Usually, I use a tiny little brush for big work, and then a really thin toothpick for smd stuff. You just put the unmelted flux on the soldering spot and then solder like normal. It'll smoke and stuff, but it helps get the solder on and in the joint. 
 Try google.com There are tons of tutorials and stuff about basic soldering and such. Good luck!


----------



## holland

I just use a tiny screwdriver (jeweler's type) and smear the amount I need on...hmm, Crisco seems to come to mind for some strange reason.


----------



## pinkfloyd4ever

ya use a toothpick and just apply a little bit to the solder joint. With experience you'll get the hang of how much you need. Dipping your iron straight in the paste doesn't work; it just burns up most of the flux almost instantly and barely gets any on the joint (not all that much of an issue if you're using Kester paste since a tub of that will literally last most of us a lifetime) but I'm guessing if you have Cardas flux paste you paid way more than ~$4 for it.


----------



## tomb

The easiest thing is to dip the end of the solder into the paste.

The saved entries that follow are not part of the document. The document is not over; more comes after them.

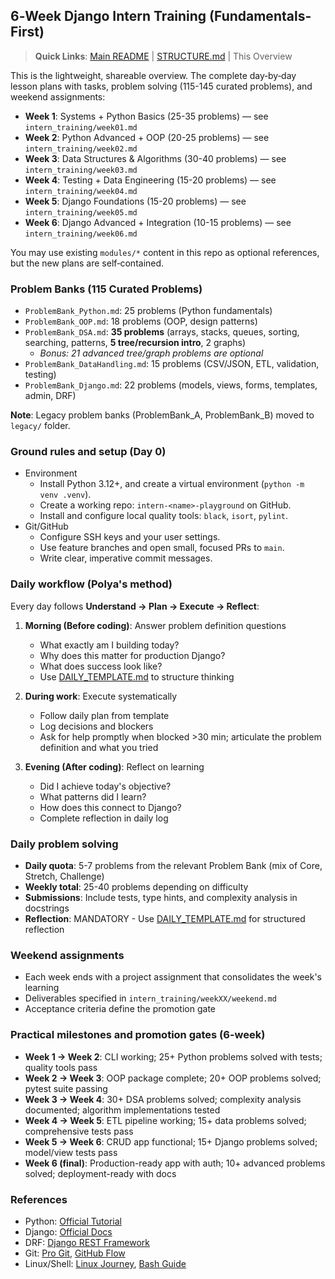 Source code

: ## 6‑Week Django Intern Training (Fundamentals-First)

> **Quick Links**: [Main README](../README.md) | [STRUCTURE.md](STRUCTURE.md) | This Overview

This is the lightweight, shareable overview. The complete day‑by‑day lesson plans with tasks, problem solving (115-145 curated problems), and weekend assignments:

- **Week 1**: Systems + Python Basics (25-35 problems) — see `intern_training/week01.md`
- **Week 2**: Python Advanced + OOP (20-25 problems) — see `intern_training/week02.md`
- **Week 3**: Data Structures & Algorithms (30-40 problems) — see `intern_training/week03.md`
- **Week 4**: Testing + Data Engineering (15-20 problems) — see `intern_training/week04.md`
- **Week 5**: Django Foundations (15-20 problems) — see `intern_training/week05.md`
- **Week 6**: Django Advanced + Integration (10-15 problems) — see `intern_training/week06.md`

You may use existing `modules/*` content in this repo as optional references, but the new plans are self‑contained.

### Problem Banks (115 Curated Problems)
- `ProblemBank_Python.md`: 25 problems (Python fundamentals)
- `ProblemBank_OOP.md`: 18 problems (OOP, design patterns)
- `ProblemBank_DSA.md`: **35 problems** (arrays, stacks, queues, sorting, searching, patterns, **5 tree/recursion intro**, 2 graphs)
  - *Bonus: 21 advanced tree/graph problems are optional*
- `ProblemBank_DataHandling.md`: 15 problems (CSV/JSON, ETL, validation, testing)
- `ProblemBank_Django.md`: 22 problems (models, views, forms, templates, admin, DRF)

**Note**: Legacy problem banks (ProblemBank_A, ProblemBank_B) moved to `legacy/` folder.

### Ground rules and setup (Day 0)
- Environment
  - Install Python 3.12+, and create a virtual environment (`python -m venv .venv`).
  - Create a working repo: `intern-<name>-playground` on GitHub.
  - Install and configure local quality tools: `black`, `isort`, `pylint`.
- Git/GitHub
  - Configure SSH keys and your user settings.
  - Use feature branches and open small, focused PRs to `main`.
  - Write clear, imperative commit messages.

### Daily workflow (Polya's method)

Every day follows **Understand → Plan → Execute → Reflect**:

1. **Morning (Before coding)**: Answer problem definition questions
   - What exactly am I building today?
   - Why does this matter for production Django?
   - What does success look like?
   - Use [DAILY_TEMPLATE.md](DAILY_TEMPLATE.md) to structure thinking

2. **During work**: Execute systematically
   - Follow daily plan from template
   - Log decisions and blockers
   - Ask for help promptly when blocked >30 min; articulate the problem definition and what you tried

3. **Evening (After coding)**: Reflect on learning
   - Did I achieve today's objective?
   - What patterns did I learn?
   - How does this connect to Django?
   - Complete reflection in daily log

### Daily problem solving
- **Daily quota**: 5-7 problems from the relevant Problem Bank (mix of Core, Stretch, Challenge)
- **Weekly total**: 25-40 problems depending on difficulty
- **Submissions**: Include tests, type hints, and complexity analysis in docstrings
- **Reflection**: MANDATORY - Use [DAILY_TEMPLATE.md](DAILY_TEMPLATE.md) for structured reflection

### Weekend assignments
- Each week ends with a project assignment that consolidates the week's learning
- Deliverables specified in `intern_training/weekXX/weekend.md`
- Acceptance criteria define the promotion gate

### Practical milestones and promotion gates (6-week)
- **Week 1 → Week 2**: CLI working; 25+ Python problems solved with tests; quality tools pass
- **Week 2 → Week 3**: OOP package complete; 20+ OOP problems solved; pytest suite passing
- **Week 3 → Week 4**: 30+ DSA problems solved; complexity analysis documented; algorithm implementations tested
- **Week 4 → Week 5**: ETL pipeline working; 15+ data problems solved; comprehensive tests pass
- **Week 5 → Week 6**: CRUD app functional; 15+ Django problems solved; model/view tests pass
- **Week 6 (final)**: Production-ready app with auth; 10+ advanced problems solved; deployment-ready with docs


### References
- Python: [Official Tutorial](https://docs.python.org/3/tutorial/)
- Django: [Official Docs](https://docs.djangoproject.com/en/stable/)
- DRF: [Django REST Framework](https://www.django-rest-framework.org/)
- Git: [Pro Git](https://git-scm.com/book/en/v2), [GitHub Flow](https://docs.github.com/en/get-started/using-github/github-flow)
- Linux/Shell: [Linux Journey](https://linuxjourney.com/), [Bash Guide](https://mywiki.wooledge.org/BashGuide)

These days, this rosin flux is pretty hard, though, so use your iron to melt a bit first or thin it a little with alcohol (haven't tried that myself).

 In the old days, the Kester flux was more or less the consistency of a thick potato chip dip and it made this easier. Dip, solder, dip, solder - that was SOP.

 Obviously, it puts the flux exactly where it needs to go with no wasted effort.


----------



## Seaside

As tomb said, some rosin flux is pretty hard. 

 Kester rosin flux I bought is hard like a candle wax. It is hard to work with and smells funny when it burns. So I put it back to my part bin, and going back to the cheap Homedepot flux, which is soft, good to work with. 

 I am not sure if it is erosive or not, but it is ok for me since I clean the board after soldering is done.


----------